Der Essay wurde in Briefform geschrieben, den er zwar an seinen Neffen adressiert, aber die gesamte junge Generation anspricht. Er behandelt darin sein Aufwachsen im rassistischen System und schildert einschneidende Ereignisse sowie Erfahrungen mit Persönlichkeiten der Bürgerrechtsbewegung. Sein Appell lautet, dass die Jugend sich nicht mit dem Mittelmass zufriedengeben soll, das ihr auferlegt wurde, sondern daran glauben soll, dass sie alles erreichen kann. Der Rückzug in die eigene Community oder in die Kirche sei zwar verständlich – Baldwin sieht in ihr eine Schwarze Verteidigungshaltung gegen den Rassismus im Land –, doch der Rassismus lasse sich nur durch Widerstand brechen und nicht durch Vernunft oder christliche Nächstenliebe.

„Wenn man an der Liebe der Menschen verzweifelt – und wer ist das nicht schon mal? – bleibt nur die Liebe Gottes. Aber Gott – und das spürte ich sogar damals, vor so langer Zeit, widerwillig auf diesem fürchterlichen Boden – ist weiss“ (S. 49).

Die Kritik an der Moral der Weissen Bürger*innen Amerikas ist bei Baldwin daher auch eine Kritik am Christentum, das sich vom „sonnenverbrannten Hebräer“, dessen Namen sie trug, entfernt habe und ihre Entstehung dem „gnadenlos, fanatischen, selbstgerechten Paulus“ (S. 60) verdanke. Gott sei aus den Wüsten auf den Schwingen der Macht in den Norden aufgestiegen und war Weiss geworden, während „Allah ohne Macht und auf der dunklen Seite des Himmels“ (S. 62) Schwarz war.
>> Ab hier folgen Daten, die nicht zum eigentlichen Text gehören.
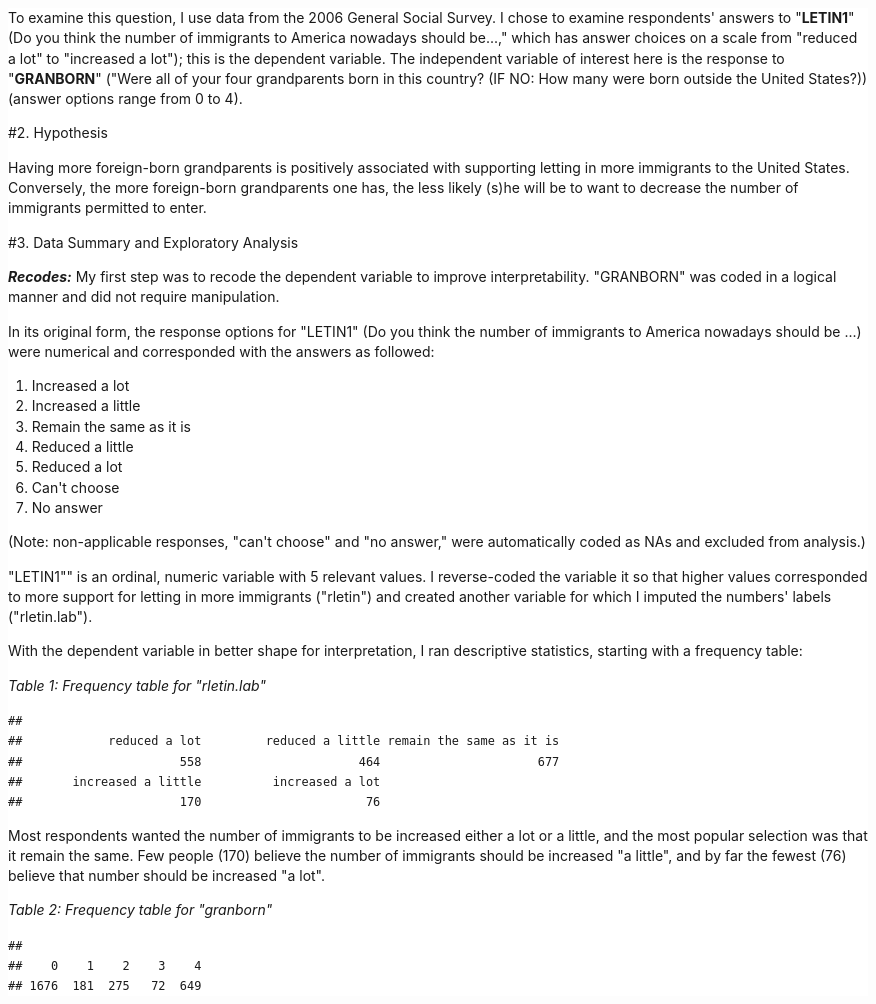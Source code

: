 To examine this question, I use data from the 2006 General Social Survey. I chose to examine respondents' answers to "**LETIN1**" (Do you think the number of immigrants to America nowadays should be...," which has answer choices on a scale from "reduced a lot" to "increased a lot"); this is the dependent variable. The independent variable of interest here is the response to "**GRANBORN**" ("Were all of your four grandparents born in this country? (IF NO: How many were born outside the United States?)) (answer options range from 0 to 4).

#2. Hypothesis

Having more foreign-born grandparents is positively associated with supporting letting in more immigrants to the United States. Conversely, the more foreign-born grandparents one has, the less likely (s)he will be to want to decrease the number of immigrants permitted to enter.

#3. Data Summary and Exploratory Analysis

**_Recodes:_** My first step was to recode the dependent variable to improve interpretability. "GRANBORN" was coded in a logical manner and did not require manipulation.

In its original form, the response options for "LETIN1" (Do you think the number of immigrants to America nowadays should be ...) were numerical and corresponded with the answers as followed:

1) Increased a lot
2) Increased a little
3) Remain the same as it is	
4) Reduced a little
5) Reduced a lot
8) Can't choose
9) No answer

(Note: non-applicable responses, "can't choose" and "no answer," were automatically coded as NAs and excluded from analysis.)

"LETIN1"" is an ordinal, numeric variable with 5 relevant values. I reverse-coded the variable it so that higher values corresponded to more support for letting in more immigrants ("rletin") and created another variable for which I imputed the numbers' labels ("rletin.lab").



With the dependent variable in better shape for interpretation, I ran descriptive statistics, starting with a frequency table:

*Table 1: Frequency table for "rletin.lab"*

```
## 
##            reduced a lot         reduced a little remain the same as it is 
##                      558                      464                      677 
##       increased a little          increased a lot 
##                      170                       76
```

Most respondents wanted the number of immigrants to be increased either a lot or a little, and the most popular selection was that it remain the same. Few people (170) believe the number of immigrants should be increased "a little", and by far the fewest (76) believe that number should be increased "a lot".

*Table 2: Frequency table for "granborn"*

```
## 
##    0    1    2    3    4 
## 1676  181  275   72  649
```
Wie er in seinem Roman „Von dieser Welt“ (1953) beschreibt, wuchs James Baldwin in einer christlich geprägten Familie auf. Sein Vater war Prediger und auch James selbst war für ein paar Jahre Jugendprediger, bevor er die literarische Welt dank einer Weissen Lehrerin für sich entdeckte.

Seine Erfahrungen mit dem Rassismus in den USA führten zu sehr unterschiedlichen (politischen) Freundschaften, etwa mit den Black Muslims. Die führenden Figuren der Nation of Islam, Elijah Mohamed und sein Vertreter Malcolm X, hatten ihre Väter durch die Hand von Rassist*innen verloren. Baldwin erklärt sich in seinem Essay von 1962 so die (oft polemisch verhandelte) Degradierung der Weissen als „Teufel“ (S. 87). Doch im Harlem der 60er Jahre brauchte man nicht lange zu erklären, dass die Weissen das Böse repräsentierten. Während es früher auch bei ihm Hass war, mit dem er auf bestimmte Weisse schaute, so war das Gefühl, welches er später hatte, durch Mitleid gekennzeichnet. Weisse hätten nie die Erfahrungen gemacht, die Schwarze durchlebt haben und würden in kindlicher Weise an die Mythen und Legenden über heldenhafte Pioniere und Entdecker glauben, die in den Schulen und in der Kunst tradiert werden.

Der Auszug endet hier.